This archive report was first published on 26 November 2019.
On November 25, 2019, the Central Bank of Kenya (CBK) made a significant move by cutting its base lending rate to 8.5 percent from 9 percent, marking the first adjustment to the Central Bank Rate (CBR) in 15 months.
This decision is expected to bring relief to holders of loans taken during the rate cap environment, as the effective charged interest rate will come down by 0.5 percent.
The CBK attributed its decision to the need to lift economic growth, citing that inflation expectations remained well anchored within the target range, and the economy was operating below its potential.
According to the CBK, the Monetary Policy Committee (MPC) noted that there was room for accommodating monetary policy to support economic activity, and the downward revision largely fits the expectations of investments analysts who hoped for a cut to aid in the recovery of economic growth for the remainder of the year.
Researchers from Cytonn Investments noted that a further cut will be necessary to provide the required economic growth stimulus, further boosted by the repeal of the interest rate cap, which is expected to provide more efficient transmission of monetary policy.
The rate cut is widely supported by a stable inflation, which came in at five percent in October and well within the prescribed range of 2.5 to 7.5 percent against intermittent fluctuations in food prices.

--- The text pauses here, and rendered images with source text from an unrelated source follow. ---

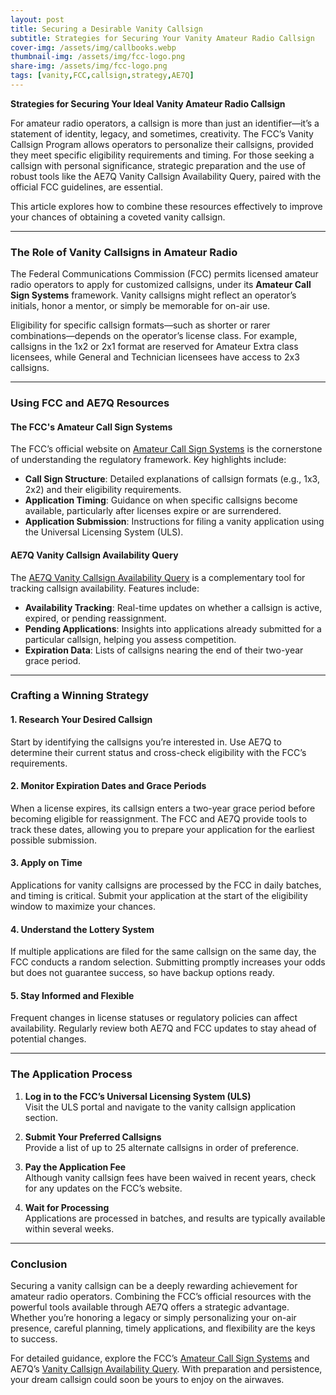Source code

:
 ```yaml
---
layout: post
title: Securing a Desirable Vanity Callsign
subtitle: Strategies for Securing Your Vanity Amateur Radio Callsign
cover-img: /assets/img/callbooks.webp
thumbnail-img: /assets/img/fcc-logo.png
share-img: /assets/img/fcc-logo.png
tags: [vanity,FCC,callsign,strategy,AE7Q]
---
```


**Strategies for Securing Your Ideal Vanity Amateur Radio Callsign**

For amateur radio operators, a callsign is more than just an identifier—it’s a statement of identity, legacy, and sometimes, creativity. The FCC’s Vanity Callsign Program allows operators to personalize their callsigns, provided they meet specific eligibility requirements and timing. For those seeking a callsign with personal significance, strategic preparation and the use of robust tools like the AE7Q Vanity Callsign Availability Query, paired with the official FCC guidelines, are essential.  

This article explores how to combine these resources effectively to improve your chances of obtaining a coveted vanity callsign.  

---

### The Role of Vanity Callsigns in Amateur Radio  

The Federal Communications Commission (FCC) permits licensed amateur radio operators to apply for customized callsigns, under its **Amateur Call Sign Systems** framework. Vanity callsigns might reflect an operator’s initials, honor a mentor, or simply be memorable for on-air use.  

Eligibility for specific callsign formats—such as shorter or rarer combinations—depends on the operator’s license class. For example, callsigns in the 1x2 or 2x1 format are reserved for Amateur Extra class licensees, while General and Technician licensees have access to 2x3 callsigns.  

---

### Using FCC and AE7Q Resources  

#### **The FCC's Amateur Call Sign Systems**
The FCC’s official website on [Amateur Call Sign Systems](https://www.fcc.gov/wireless/bureau-divisions/mobility-division/amateur-radio-service/amateur-call-sign-systems) is the cornerstone of understanding the regulatory framework. Key highlights include:  
- **Call Sign Structure**: Detailed explanations of callsign formats (e.g., 1x3, 2x2) and their eligibility requirements.  
- **Application Timing**: Guidance on when specific callsigns become available, particularly after licenses expire or are surrendered.  
- **Application Submission**: Instructions for filing a vanity application using the Universal Licensing System (ULS).  

#### **AE7Q Vanity Callsign Availability Query**  
The [AE7Q Vanity Callsign Availability Query](https://www.ae7q.com/query/text/Vanity.php) is a complementary tool for tracking callsign availability. Features include:  
- **Availability Tracking**: Real-time updates on whether a callsign is active, expired, or pending reassignment.  
- **Pending Applications**: Insights into applications already submitted for a particular callsign, helping you assess competition.  
- **Expiration Data**: Lists of callsigns nearing the end of their two-year grace period.  

---

### Crafting a Winning Strategy  

#### **1. Research Your Desired Callsign**  
Start by identifying the callsigns you’re interested in. Use AE7Q to determine their current status and cross-check eligibility with the FCC’s requirements.  

#### **2. Monitor Expiration Dates and Grace Periods**  
When a license expires, its callsign enters a two-year grace period before becoming eligible for reassignment. The FCC and AE7Q provide tools to track these dates, allowing you to prepare your application for the earliest possible submission.  

#### **3. Apply on Time**  
Applications for vanity callsigns are processed by the FCC in daily batches, and timing is critical. Submit your application at the start of the eligibility window to maximize your chances.  

#### **4. Understand the Lottery System**  
If multiple applications are filed for the same callsign on the same day, the FCC conducts a random selection. Submitting promptly increases your odds but does not guarantee success, so have backup options ready.  

#### **5. Stay Informed and Flexible**  
Frequent changes in license statuses or regulatory policies can affect availability. Regularly review both AE7Q and FCC updates to stay ahead of potential changes.  

---

### The Application Process  

1. **Log in to the FCC’s Universal Licensing System (ULS)**  
   Visit the ULS portal and navigate to the vanity callsign application section.  

2. **Submit Your Preferred Callsigns**  
   Provide a list of up to 25 alternate callsigns in order of preference.  

3. **Pay the Application Fee**  
   Although vanity callsign fees have been waived in recent years, check for any updates on the FCC’s website.  

4. **Wait for Processing**  
   Applications are processed in batches, and results are typically available within several weeks.  

---

### Conclusion  

Securing a vanity callsign can be a deeply rewarding achievement for amateur radio operators. Combining the FCC’s official resources with the powerful tools available through AE7Q offers a strategic advantage. Whether you’re honoring a legacy or simply personalizing your on-air presence, careful planning, timely applications, and flexibility are the keys to success.  

For detailed guidance, explore the FCC’s [Amateur Call Sign Systems](https://www.fcc.gov/wireless/bureau-divisions/mobility-division/amateur-radio-service/amateur-call-sign-systems) and AE7Q’s [Vanity Callsign Availability Query](https://www.ae7q.com/query/text/Vanity.php). With preparation and persistence, your dream callsign could soon be yours to enjoy on the airwaves.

Further, the lowering of the lending base by the CBK is backed by the narrowing of the current account balance, which shrunk to 4.1 percent in September from 5.1 percent year over year on the back of improved transport & tourism earnings and lowered imports on food and SGR related equipment.
At the same time, CBK usable foreign exchange reserves have remained resilient at Ksh.891.4 billion ($8.8 billion) or an equivalent 5.5 equivalent month import cover.